Friday, November 15, 2024
30.0°F

Moses Lake HS 'Family Holiday Festival' tonight

by CHERYL SCHWEIZER
Staff Writer | December 8, 2017 2:00 AM

MOSES LAKE — Moses Lake High School students will sponsor a holiday party for the community, complete with Santa and a baked potato bar, from 6 to 8 p.m. at the high school.

This is the third year for the “Family Holiday Festival,” started by librarian Jessica Merritt. “It’s grown. It’s grown a lot since the first year.”

That first year all the events were in the library, but “we’ve now spilled out into the (high school) commons,” Merritt said.

Admission is free. The high school is in the midst of its annual canned food drive, however, so students are soliciting donations of cans, boxes and bags of non-perishable food. The food collected will be donated to the Moses Lake Food Bank.

Over the three years the party has grown because clubs, organizations and individual students have volunteered to help. The night includes children’s games, a cakewalk, a petting zoo sponsored by the high school’s FFA chapter and movies and popcorn in the MLHS theater sponsored by Mu Alpha Theta, the high school math team. The ASB and Link Crew will help kids decorate Christmas ornaments. The MLHS culinary club will have a cookie decorating table.

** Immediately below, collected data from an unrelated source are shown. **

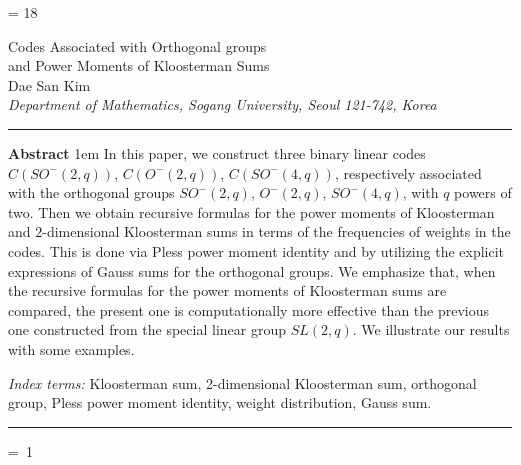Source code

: \documentclass[a4,12pt]{elsart}
\begin{document}
\begin{minipage}{\textwidth}
{    
    
    \let\footnotesize=
    
    
    \skip\@mpfootins = 18\p@ {}\p@
    
               }
\parskip 12pt

\leftskip=2pc
\begin{center}
{\LARGE Codes Associated with Orthogonal groups\\
 and Power Moments of Kloosterman Sums}\\[30pt]

Dae San Kim\\[12pt]
\itshape
Department of Mathematics, Sogang University, Seoul
121-742, Korea
\end{center}

\bigskip
\leftskip=0pt

\hrule\vskip 8pt
\begin{small}
{\bfseries Abstract}
\parindent 1em
In this paper, we construct three binary linear codes
$C(SO^{-}(2,q))$, $C(O^{-}(2,q))$, $C(SO^{-}(4,q))$, respectively
associated with the orthogonal groups $SO^{-}(2,q)$, $O^{-}(2,q)$,
$SO^{-}(4,q)$, with $q$ powers of two. Then we obtain recursive
formulas for the power moments of Kloosterman and $2$-dimensional
Kloosterman sums in terms of the frequencies of weights in the
codes. This is done via Pless power moment identity and by utilizing
the explicit expressions of Gauss sums for the orthogonal groups. We
emphasize that, when the recursive formulas for the power moments of
Kloosterman sums are compared, the present one is computationally
more effective than the previous one constructed from the special
linear group $SL(2,q)$. We illustrate our results with some
examples.

\noindent\textit{Index terms:}
Kloosterman sum, 2-dimensional Kloosterman sum, orthogonal group, Pless power moment identity, weight distribution, Gauss sum.\\
\end{small}

\vskip 10pt\hrule

\leftskip=0pt

\vspace{24pt}

 =\hbox{\footnotesize
1}  


\end{minipage}
\end{document}

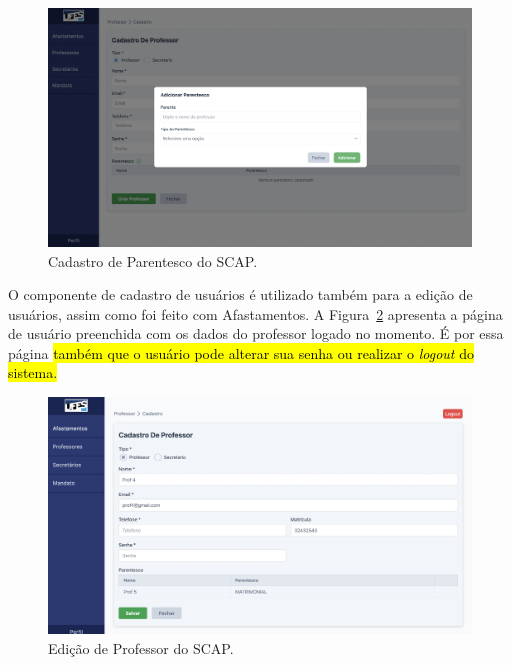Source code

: \begin{figure}
    \centering
    \includegraphics[width=\textwidth]{figuras/prints-app/fig-modal-parentesco.png}
    \caption{Cadastro de Parentesco do SCAP.}
    \label{fig-parentesco}
\end{figure}


O componente de cadastro de usuários é utilizado também para a edição de usuários, assim como foi feito com Afastamentos. A Figura~\ref{fig-editar-professor}
apresenta a página de usuário preenchida com os dados do professor logado no momento. É por essa página \hl{também que o usuário pode alterar sua senha ou realizar o \textit{logout} do sistema.}

\begin{figure}[h!]
    \centering
    \includegraphics[width=\textwidth]{figuras/prints-app/fig-perfil.png}
    \caption{Edição de Professor do SCAP.}
    \label{fig-editar-professor}
\end{figure}

\FloatBarrier


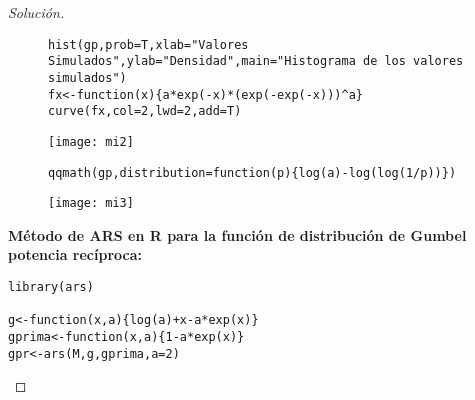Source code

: \documentclass[11pt]{article}
\renewcommand{\=}[1]{\stackrel{#1}{=}} %
\newenvironment{sol}
{\begin{proof}[Solución]}
	{\end{proof}}
\theoremstyle{definition}
\theoremstyle{remark}
\begin{document}
\begin{itemize}
\begin{sol}
\begin{figure}[h]
	\hspace*{0.9cm}\begin{minipage}{10cm}
		{
			\begin{lstlisting}[style=myRstyle, caption={Verificación mediante histograma / GUMBEL POTENCIA.}]
hist(gp,prob=T,xlab="Valores Simulados",ylab="Densidad",main="Histograma de los valores simulados")
fx<-function(x){a*exp(-x)*(exp(-exp(-x)))^a}
curve(fx,col=2,lwd=2,add=T)
			\end{lstlisting}
		}			
	\end{minipage}
	\begin{minipage}{6cm}
		\texttt{[image: mi2]}
	\end{minipage}
\end{figure}
\begin{figure}[h]
	\hspace*{0.9cm}\begin{minipage}{10cm}
		{
			\begin{lstlisting}[style=myRstyle, caption={Verificación mediante gráfica de cuantiles / GUMBEL POTENCIA.}]
qqmath(gp,distribution=function(p){log(a)-log(log(1/p))})
			\end{lstlisting}
		}			
	\end{minipage}
	\begin{minipage}{6cm}
		\texttt{[image: mi3]}
	\end{minipage}
\end{figure}

{\bf Método de ARS en R para la función de distribución de Gumbel potencia recíproca:}
{
	\begin{lstlisting}[style=myRstyle, caption={Algoritmo ARS / GUMBEL POTENCIA RECÍPROCO.}]
library(ars)
	
g<-function(x,a){log(a)+x-a*exp(x)}
gprima<-function(x,a){1-a*exp(x)}
gpr<-ars(M,g,gprima,a=2)
	\end{lstlisting}
}


\end{sol}
\end{itemize}
\end{document}
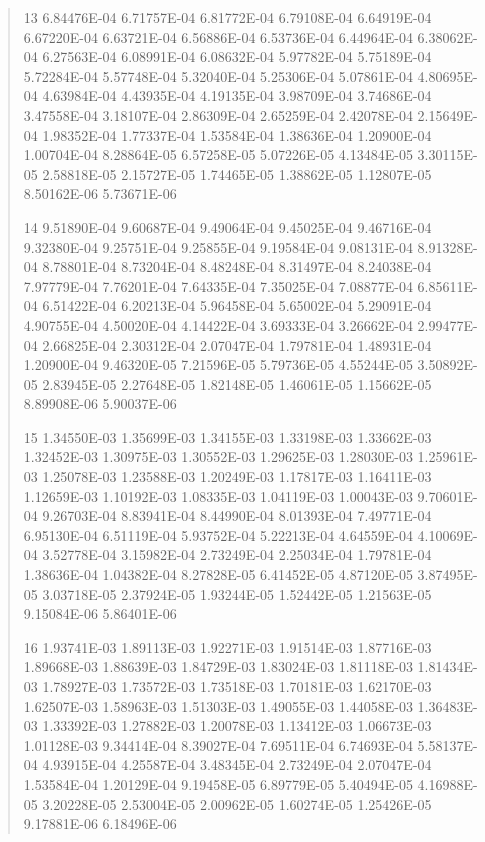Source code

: \documentclass[letterpaper,10pt,english]{sphinxmanual}
\begin{document}
\begin{quote}
\begin{DUlineblock}{0em}
\item[] 13   6.84476E-04  6.71757E-04  6.81772E-04  6.79108E-04  6.64919E-04  6.67220E-04  6.63721E-04  6.56886E-04  6.53736E-04  6.44964E-04  6.38062E-04  6.27563E-04  6.08991E-04  6.08632E-04  5.97782E-04  5.75189E-04  5.72284E-04  5.57748E-04  5.32040E-04  5.25306E-04  5.07861E-04  4.80695E-04  4.63984E-04  4.43935E-04  4.19135E-04  3.98709E-04  3.74686E-04  3.47558E-04  3.18107E-04  2.86309E-04  2.65259E-04  2.42078E-04  2.15649E-04  1.98352E-04  1.77337E-04  1.53584E-04  1.38636E-04  1.20900E-04  1.00704E-04  8.28864E-05  6.57258E-05  5.07226E-05  4.13484E-05  3.30115E-05  2.58818E-05  2.15727E-05  1.74465E-05  1.38862E-05  1.12807E-05  8.50162E-06  5.73671E-06
\item[] 14   9.51890E-04  9.60687E-04  9.49064E-04  9.45025E-04  9.46716E-04  9.32380E-04  9.25751E-04  9.25855E-04  9.19584E-04  9.08131E-04  8.91328E-04  8.78801E-04  8.73204E-04  8.48248E-04  8.31497E-04  8.24038E-04  7.97779E-04  7.76201E-04  7.64335E-04  7.35025E-04  7.08877E-04  6.85611E-04  6.51422E-04  6.20213E-04  5.96458E-04  5.65002E-04  5.29091E-04  4.90755E-04  4.50020E-04  4.14422E-04  3.69333E-04  3.26662E-04  2.99477E-04  2.66825E-04  2.30312E-04  2.07047E-04  1.79781E-04  1.48931E-04  1.20900E-04  9.46320E-05  7.21596E-05  5.79736E-05  4.55244E-05  3.50892E-05  2.83945E-05  2.27648E-05  1.82148E-05  1.46061E-05  1.15662E-05  8.89908E-06  5.90037E-06
\item[] 15   1.34550E-03  1.35699E-03  1.34155E-03  1.33198E-03  1.33662E-03  1.32452E-03  1.30975E-03  1.30552E-03  1.29625E-03  1.28030E-03  1.25961E-03  1.25078E-03  1.23588E-03  1.20249E-03  1.17817E-03  1.16411E-03  1.12659E-03  1.10192E-03  1.08335E-03  1.04119E-03  1.00043E-03  9.70601E-04  9.26703E-04  8.83941E-04  8.44990E-04  8.01393E-04  7.49771E-04  6.95130E-04  6.51119E-04  5.93752E-04  5.22213E-04  4.64559E-04  4.10069E-04  3.52778E-04  3.15982E-04  2.73249E-04  2.25034E-04  1.79781E-04  1.38636E-04  1.04382E-04  8.27828E-05  6.41452E-05  4.87120E-05  3.87495E-05  3.03718E-05  2.37924E-05  1.93244E-05  1.52442E-05  1.21563E-05  9.15084E-06  5.86401E-06
\item[] 16   1.93741E-03  1.89113E-03  1.92271E-03  1.91514E-03  1.87716E-03  1.89668E-03  1.88639E-03  1.84729E-03  1.83024E-03  1.81118E-03  1.81434E-03  1.78927E-03  1.73572E-03  1.73518E-03  1.70181E-03  1.62170E-03  1.62507E-03  1.58963E-03  1.51303E-03  1.49055E-03  1.44058E-03  1.36483E-03  1.33392E-03  1.27882E-03  1.20078E-03  1.13412E-03  1.06673E-03  1.01128E-03  9.34414E-04  8.39027E-04  7.69511E-04  6.74693E-04  5.58137E-04  4.93915E-04  4.25587E-04  3.48345E-04  2.73249E-04  2.07047E-04  1.53584E-04  1.20129E-04  9.19458E-05  6.89779E-05  5.40494E-05  4.16988E-05  3.20228E-05  2.53004E-05  2.00962E-05  1.60274E-05  1.25426E-05  9.17881E-06  6.18496E-06

\end{DUlineblock}
\end{quote}
\end{document}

There’s a baked potato bar, with potatoes donated by a local farmer through Simplot, Merritt said. The owners of Papa’s Casino donated the potato bar toppings, and the FFA chapter is doing the chili.

Students in the ASL (American Sign Language) class will be singing Christmas songs and doing the signing along with it. They’ll be hanging out next to the line of people waiting to see Santa for pictures.

Yes, Santa will be there. “Definitely pictures with Santa,” Merritt said. Buddy the Elf will be there also. Buddy will be wandering around the commons and library and will be ready to take pictures with children.

Merritt said the party grew out of a tradition in her family – her parents always took pictures of the kids with Santa. She wanted to pass that tradition on to kids in the Moses Lake community, she said.

So the first year there were a few events in the library, the potato bar and petting zoo, and pictures with Santa. But there were many more people than anticipated, “and then it grew from there,” Merritt said.